Photo courtesy of Girl Scouts of the USA

Anna Maria Chávez was the first person of color to lead the Girl Scouts of the USA.  As a 10-year-old girl in Eloy, Arizona, Chávez had no inkling when she first joined a Girl Scout troop that she would someday lead the national organization as its chief executive officer. This is a role she relishes for its clear mandate to provide leadership opportunities to young girls. She herself benefited from being a Girl Scout, even though it was a small, under-resourced troop. “We didn’t have uniforms,” she recalled, “but we had badges.” 

Chávez has been pushing through doors her whole life. Her accomplishments, which include getting a bachelor of arts from Yale University and a law degree from the Rogers School of Law at the University of Arizona, fill a resume and then some. She has held several high-profile positions within the federal government in Washington, D.C.: legal counsel for the Federal Highway Administration; senior policy advisor to the U.S. Secretary of Transportation; chief of staff to the Deputy Administrator at the U.S. Small Business Administration (SBA); and advisor to senior SBA and White House officials.

She returned to Arizona in 2000 to work for former Gov. Jane Dee Hull. Later, she served in former Gov. Janet Napolitano’s cabinet, rising to deputy chief of staff. After Gov. Napolitano resigned to become chief of Homeland Security, Chávez sought out a new opportunity as the executive officer of the Girl Scouts of Southwest Texas, which eventually led to her current role with the Girl Scouts of the USA. She also served as a role model by becoming the first Latina to sit on the Central Arizona Community College Governing Board. 

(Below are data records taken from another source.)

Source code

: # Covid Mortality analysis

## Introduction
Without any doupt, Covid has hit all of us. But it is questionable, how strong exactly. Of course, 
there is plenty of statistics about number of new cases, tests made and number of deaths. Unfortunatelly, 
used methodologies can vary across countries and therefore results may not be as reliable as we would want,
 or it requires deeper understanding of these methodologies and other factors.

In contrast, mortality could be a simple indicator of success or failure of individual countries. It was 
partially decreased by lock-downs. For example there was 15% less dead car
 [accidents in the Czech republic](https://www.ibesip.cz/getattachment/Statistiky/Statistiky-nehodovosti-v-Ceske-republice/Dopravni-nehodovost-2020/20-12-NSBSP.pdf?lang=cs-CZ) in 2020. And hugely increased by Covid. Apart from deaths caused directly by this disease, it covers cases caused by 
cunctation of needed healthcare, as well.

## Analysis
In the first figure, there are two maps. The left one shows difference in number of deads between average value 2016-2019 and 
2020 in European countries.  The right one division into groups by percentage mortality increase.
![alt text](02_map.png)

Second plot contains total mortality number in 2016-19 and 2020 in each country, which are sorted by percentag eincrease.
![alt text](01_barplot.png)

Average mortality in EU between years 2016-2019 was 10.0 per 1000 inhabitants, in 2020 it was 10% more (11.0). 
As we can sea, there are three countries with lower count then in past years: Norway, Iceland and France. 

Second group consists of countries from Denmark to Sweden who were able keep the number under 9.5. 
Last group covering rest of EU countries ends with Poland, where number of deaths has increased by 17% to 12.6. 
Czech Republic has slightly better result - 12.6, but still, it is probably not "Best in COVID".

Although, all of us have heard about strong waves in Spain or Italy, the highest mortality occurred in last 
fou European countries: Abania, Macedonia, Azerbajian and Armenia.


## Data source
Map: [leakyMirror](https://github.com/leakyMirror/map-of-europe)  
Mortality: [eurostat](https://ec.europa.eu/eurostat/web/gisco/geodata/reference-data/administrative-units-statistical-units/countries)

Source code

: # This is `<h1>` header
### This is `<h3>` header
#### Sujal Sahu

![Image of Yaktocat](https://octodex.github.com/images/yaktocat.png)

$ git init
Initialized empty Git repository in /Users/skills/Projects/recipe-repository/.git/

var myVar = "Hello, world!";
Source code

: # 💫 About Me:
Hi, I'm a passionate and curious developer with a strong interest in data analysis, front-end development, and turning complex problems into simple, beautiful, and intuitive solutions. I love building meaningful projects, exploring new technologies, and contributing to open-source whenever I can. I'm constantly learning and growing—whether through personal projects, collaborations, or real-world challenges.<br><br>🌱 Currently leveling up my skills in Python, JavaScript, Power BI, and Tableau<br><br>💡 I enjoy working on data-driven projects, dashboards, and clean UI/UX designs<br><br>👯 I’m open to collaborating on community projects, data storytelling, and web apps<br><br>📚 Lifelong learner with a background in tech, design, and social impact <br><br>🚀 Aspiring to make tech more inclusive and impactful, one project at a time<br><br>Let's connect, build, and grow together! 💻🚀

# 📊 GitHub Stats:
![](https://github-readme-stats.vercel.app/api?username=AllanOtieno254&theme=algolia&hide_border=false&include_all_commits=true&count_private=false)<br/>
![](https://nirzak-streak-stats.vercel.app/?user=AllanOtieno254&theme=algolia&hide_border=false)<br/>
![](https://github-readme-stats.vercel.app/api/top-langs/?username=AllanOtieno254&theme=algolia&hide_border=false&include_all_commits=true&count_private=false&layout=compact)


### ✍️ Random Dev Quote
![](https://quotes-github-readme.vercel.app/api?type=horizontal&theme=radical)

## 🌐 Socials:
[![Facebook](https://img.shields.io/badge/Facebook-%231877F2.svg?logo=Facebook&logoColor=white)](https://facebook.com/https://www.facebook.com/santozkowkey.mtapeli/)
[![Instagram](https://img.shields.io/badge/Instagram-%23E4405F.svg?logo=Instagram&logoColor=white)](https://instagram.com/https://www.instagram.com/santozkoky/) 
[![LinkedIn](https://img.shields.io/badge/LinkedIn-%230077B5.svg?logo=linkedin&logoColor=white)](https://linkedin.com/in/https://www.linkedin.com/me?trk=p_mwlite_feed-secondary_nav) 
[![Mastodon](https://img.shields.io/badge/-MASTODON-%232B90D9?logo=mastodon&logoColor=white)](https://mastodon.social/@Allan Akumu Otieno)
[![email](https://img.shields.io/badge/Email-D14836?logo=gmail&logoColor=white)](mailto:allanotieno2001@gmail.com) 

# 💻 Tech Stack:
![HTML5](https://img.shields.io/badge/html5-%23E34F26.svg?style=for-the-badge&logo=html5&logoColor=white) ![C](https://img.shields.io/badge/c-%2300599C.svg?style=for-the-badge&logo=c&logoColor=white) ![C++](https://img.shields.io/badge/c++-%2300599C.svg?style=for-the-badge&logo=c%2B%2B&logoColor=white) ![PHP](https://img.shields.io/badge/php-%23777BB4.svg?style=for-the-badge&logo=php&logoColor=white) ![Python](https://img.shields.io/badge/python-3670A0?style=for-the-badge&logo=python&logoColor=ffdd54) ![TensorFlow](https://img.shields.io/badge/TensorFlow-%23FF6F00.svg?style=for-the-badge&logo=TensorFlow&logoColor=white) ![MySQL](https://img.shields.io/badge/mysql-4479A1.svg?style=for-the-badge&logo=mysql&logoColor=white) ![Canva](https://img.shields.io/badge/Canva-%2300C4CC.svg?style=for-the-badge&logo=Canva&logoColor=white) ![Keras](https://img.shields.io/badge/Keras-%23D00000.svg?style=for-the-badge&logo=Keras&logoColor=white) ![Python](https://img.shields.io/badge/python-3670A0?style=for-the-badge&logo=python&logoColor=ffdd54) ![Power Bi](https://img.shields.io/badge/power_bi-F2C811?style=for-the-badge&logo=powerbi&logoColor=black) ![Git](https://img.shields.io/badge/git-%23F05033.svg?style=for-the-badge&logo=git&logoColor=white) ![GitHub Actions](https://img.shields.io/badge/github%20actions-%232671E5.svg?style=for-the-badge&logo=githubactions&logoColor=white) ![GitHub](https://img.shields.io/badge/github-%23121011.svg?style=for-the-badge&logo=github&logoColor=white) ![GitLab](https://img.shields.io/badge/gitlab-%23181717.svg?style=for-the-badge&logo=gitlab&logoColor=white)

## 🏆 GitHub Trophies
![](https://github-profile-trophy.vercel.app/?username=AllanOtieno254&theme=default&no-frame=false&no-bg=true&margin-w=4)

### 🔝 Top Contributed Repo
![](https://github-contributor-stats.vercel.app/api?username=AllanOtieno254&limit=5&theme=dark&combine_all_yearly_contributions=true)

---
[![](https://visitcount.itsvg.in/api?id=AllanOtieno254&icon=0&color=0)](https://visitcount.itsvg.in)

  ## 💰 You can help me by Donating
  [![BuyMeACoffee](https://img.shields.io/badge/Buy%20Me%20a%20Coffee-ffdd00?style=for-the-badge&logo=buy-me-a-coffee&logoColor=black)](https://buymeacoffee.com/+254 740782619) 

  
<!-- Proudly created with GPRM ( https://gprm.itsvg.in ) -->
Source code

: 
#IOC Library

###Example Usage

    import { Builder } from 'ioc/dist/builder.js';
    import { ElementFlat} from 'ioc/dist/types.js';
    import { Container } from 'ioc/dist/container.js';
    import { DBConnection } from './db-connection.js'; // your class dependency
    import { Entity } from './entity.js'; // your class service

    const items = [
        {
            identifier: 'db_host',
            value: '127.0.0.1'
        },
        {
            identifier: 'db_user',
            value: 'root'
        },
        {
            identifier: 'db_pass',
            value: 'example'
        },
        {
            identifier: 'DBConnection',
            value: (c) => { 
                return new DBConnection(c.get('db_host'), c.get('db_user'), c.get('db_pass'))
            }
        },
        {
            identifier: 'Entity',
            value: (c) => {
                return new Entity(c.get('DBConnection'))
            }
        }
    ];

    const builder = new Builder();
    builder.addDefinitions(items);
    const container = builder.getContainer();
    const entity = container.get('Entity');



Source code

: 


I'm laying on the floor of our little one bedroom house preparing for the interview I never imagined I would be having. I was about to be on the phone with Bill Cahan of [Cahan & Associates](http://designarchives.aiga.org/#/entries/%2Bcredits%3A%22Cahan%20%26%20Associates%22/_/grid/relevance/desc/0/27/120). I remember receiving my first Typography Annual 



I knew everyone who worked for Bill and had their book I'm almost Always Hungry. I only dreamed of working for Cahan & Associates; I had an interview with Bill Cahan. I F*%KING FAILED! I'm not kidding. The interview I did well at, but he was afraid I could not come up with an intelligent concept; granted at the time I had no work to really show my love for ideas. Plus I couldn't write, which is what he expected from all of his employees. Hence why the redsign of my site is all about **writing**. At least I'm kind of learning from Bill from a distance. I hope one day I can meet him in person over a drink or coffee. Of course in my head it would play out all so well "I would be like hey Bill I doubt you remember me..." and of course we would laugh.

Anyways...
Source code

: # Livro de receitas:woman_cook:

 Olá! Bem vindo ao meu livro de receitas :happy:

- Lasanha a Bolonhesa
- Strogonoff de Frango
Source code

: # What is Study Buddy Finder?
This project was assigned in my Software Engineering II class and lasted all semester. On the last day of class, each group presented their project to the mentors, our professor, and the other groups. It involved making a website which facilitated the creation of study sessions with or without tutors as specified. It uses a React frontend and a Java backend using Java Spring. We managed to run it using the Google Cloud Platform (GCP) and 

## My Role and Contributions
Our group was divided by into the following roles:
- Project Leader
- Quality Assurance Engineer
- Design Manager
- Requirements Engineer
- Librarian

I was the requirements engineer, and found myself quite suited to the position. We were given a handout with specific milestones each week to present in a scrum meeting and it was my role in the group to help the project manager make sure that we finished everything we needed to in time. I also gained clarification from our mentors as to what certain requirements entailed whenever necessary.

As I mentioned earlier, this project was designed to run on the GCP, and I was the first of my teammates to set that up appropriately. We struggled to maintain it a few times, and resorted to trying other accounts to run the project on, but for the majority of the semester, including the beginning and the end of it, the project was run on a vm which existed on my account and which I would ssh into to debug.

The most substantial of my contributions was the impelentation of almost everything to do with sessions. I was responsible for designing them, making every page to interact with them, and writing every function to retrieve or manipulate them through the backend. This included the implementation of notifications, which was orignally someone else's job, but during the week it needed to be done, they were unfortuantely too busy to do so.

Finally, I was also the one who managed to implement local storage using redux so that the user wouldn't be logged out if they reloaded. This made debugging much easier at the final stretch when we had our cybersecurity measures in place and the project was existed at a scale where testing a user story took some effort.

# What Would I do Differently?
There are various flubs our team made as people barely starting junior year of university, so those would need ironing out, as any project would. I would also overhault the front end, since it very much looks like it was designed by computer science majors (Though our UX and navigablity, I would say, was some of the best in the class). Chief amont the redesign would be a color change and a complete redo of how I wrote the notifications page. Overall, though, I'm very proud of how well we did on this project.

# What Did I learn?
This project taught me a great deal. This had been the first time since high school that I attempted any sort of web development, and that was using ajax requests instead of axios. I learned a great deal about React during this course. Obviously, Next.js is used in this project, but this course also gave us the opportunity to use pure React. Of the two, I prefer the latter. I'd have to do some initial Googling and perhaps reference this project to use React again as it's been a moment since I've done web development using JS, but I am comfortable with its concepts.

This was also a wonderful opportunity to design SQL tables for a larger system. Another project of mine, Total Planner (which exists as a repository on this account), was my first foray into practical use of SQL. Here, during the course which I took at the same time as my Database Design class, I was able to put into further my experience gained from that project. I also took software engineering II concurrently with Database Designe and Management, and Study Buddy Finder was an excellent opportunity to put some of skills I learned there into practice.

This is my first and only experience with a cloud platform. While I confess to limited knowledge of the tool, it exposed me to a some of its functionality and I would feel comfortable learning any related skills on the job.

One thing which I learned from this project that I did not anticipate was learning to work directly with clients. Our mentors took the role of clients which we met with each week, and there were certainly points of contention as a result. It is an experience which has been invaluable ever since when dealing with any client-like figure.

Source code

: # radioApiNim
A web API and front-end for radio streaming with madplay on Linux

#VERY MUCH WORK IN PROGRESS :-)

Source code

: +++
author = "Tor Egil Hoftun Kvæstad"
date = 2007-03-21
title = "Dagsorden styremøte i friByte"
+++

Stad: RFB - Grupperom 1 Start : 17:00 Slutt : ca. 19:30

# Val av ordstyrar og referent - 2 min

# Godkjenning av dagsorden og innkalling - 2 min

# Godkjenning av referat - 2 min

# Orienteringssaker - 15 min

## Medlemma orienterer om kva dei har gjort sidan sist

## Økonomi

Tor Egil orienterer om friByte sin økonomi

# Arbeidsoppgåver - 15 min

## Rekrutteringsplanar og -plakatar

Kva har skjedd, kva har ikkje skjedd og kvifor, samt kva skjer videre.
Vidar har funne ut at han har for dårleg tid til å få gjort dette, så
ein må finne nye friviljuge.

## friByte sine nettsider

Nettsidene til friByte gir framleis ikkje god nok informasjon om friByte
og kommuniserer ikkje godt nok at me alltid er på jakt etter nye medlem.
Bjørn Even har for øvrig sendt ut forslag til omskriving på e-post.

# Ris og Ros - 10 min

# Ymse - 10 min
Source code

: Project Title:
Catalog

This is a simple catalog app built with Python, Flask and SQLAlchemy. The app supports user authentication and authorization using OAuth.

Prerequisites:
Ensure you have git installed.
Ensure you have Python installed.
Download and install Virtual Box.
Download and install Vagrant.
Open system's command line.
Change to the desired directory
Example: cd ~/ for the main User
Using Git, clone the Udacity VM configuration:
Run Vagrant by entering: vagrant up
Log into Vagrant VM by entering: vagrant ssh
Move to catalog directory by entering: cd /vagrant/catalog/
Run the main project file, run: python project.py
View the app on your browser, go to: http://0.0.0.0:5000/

She credits her mother and father with providing her with unwavering support in the pursuit of  her hopes and dreams. Anna Maria’s mother and father met while working in the fields. Her parents recognized the need to give their daughter every opportunity to fulfill her potential. They moved to the Phoenix area when Anna was in the eighth grade so she could attend high school in the Paradise Valley High School District. She graduated from Shadow Mountain High School with honors, where she also received generous support from the teachers there. At the time, Shadow Mountain was a youngish school and Chávez was possibly the first from the school to attend Yale University. 

Chávez is the recipient of numerous awards, including the Exemplary Leadership Award from Valle del Sol, the Adjutant General Medal, the Diversity Leadership Award presented by the Arizona National Guard, and, most recently, the 2012 Chairman’s Award from the United States Hispanic Chamber of Commerce.